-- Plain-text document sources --

________________________________________

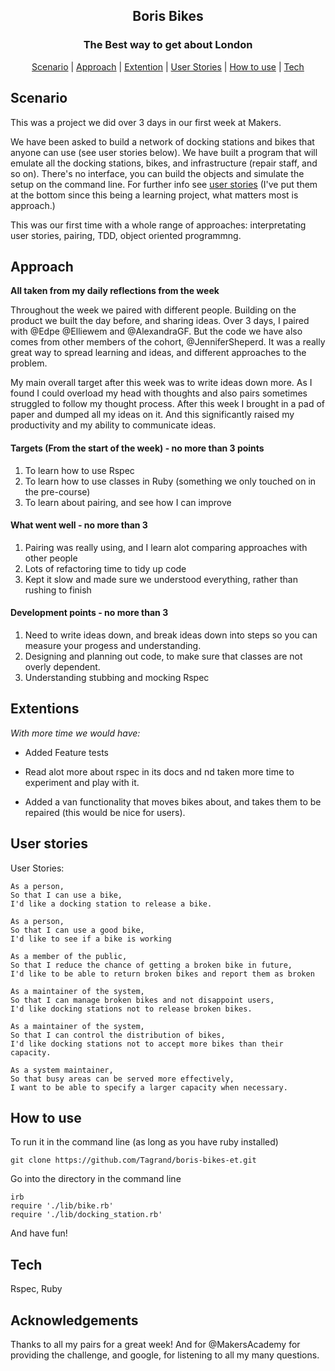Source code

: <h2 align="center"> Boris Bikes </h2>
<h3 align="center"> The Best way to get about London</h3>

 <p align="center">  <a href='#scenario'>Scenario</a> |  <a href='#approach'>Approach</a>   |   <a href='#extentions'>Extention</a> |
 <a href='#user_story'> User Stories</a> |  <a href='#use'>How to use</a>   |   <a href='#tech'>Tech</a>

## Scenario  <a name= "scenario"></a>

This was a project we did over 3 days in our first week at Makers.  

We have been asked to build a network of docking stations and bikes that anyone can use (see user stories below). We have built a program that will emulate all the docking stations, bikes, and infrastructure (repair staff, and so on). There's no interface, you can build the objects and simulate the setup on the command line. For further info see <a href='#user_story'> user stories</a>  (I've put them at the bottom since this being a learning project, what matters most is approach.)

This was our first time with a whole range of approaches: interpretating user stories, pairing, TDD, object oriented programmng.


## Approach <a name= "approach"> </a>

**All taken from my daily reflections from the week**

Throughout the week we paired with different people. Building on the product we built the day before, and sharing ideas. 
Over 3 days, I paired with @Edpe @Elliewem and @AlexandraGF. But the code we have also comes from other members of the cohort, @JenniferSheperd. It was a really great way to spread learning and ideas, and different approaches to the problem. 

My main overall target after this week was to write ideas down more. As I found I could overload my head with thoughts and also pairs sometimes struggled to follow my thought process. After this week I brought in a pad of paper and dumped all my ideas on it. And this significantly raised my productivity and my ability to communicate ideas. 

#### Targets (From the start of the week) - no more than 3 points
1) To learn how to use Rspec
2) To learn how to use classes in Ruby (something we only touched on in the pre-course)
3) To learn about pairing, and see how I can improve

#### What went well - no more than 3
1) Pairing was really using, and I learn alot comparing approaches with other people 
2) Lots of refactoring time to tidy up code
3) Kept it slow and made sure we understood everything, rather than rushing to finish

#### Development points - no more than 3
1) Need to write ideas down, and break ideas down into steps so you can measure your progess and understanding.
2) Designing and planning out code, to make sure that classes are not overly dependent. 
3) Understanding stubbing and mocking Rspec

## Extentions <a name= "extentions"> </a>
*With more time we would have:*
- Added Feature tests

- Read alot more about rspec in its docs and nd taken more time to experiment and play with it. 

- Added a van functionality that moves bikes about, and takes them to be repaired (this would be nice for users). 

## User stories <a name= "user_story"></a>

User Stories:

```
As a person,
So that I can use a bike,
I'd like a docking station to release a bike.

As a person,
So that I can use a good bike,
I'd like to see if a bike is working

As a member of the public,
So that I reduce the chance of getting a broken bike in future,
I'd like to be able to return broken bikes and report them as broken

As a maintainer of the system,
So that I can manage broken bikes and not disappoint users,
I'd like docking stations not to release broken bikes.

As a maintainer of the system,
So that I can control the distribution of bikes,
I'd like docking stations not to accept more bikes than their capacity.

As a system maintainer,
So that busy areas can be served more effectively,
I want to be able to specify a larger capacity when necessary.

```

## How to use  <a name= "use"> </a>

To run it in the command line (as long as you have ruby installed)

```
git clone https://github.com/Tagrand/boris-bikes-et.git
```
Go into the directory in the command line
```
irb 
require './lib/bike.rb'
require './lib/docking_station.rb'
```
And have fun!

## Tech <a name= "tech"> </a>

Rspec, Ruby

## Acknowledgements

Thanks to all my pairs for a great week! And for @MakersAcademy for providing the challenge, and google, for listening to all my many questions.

________________________________________

-- PROBLEM DETAILS --
Retyping should start at the first line of the data above and stop after the line with "Throughout the week", and no picture should be included.

-- ANSWER TO THE PROBLEM --
Source code

: <h2 align="center"> Boris Bikes </h2>
<h3 align="center"> The Best way to get about London</h3>

 <p align="center">  <a href='#scenario'>Scenario</a> |  <a href='#approach'>Approach</a>   |   <a href='#extentions'>Extention</a> |
 <a href='#user_story'> User Stories</a> |  <a href='#use'>How to use</a>   |   <a href='#tech'>Tech</a>

## Scenario  <a name= "scenario"></a>

This was a project we did over 3 days in our first week at Makers.  

We have been asked to build a network of docking stations and bikes that anyone can use (see user stories below). We have built a program that will emulate all the docking stations, bikes, and infrastructure (repair staff, and so on). There's no interface, you can build the objects and simulate the setup on the command line. For further info see <a href='#user_story'> user stories</a>  (I've put them at the bottom since this being a learning project, what matters most is approach.)

This was our first time with a whole range of approaches: interpretating user stories, pairing, TDD, object oriented programmng.


## Approach <a name= "approach"> </a>

**All taken from my daily reflections from the week**

Throughout the week we paired with different people. Building on the product we built the day before, and sharing ideas. 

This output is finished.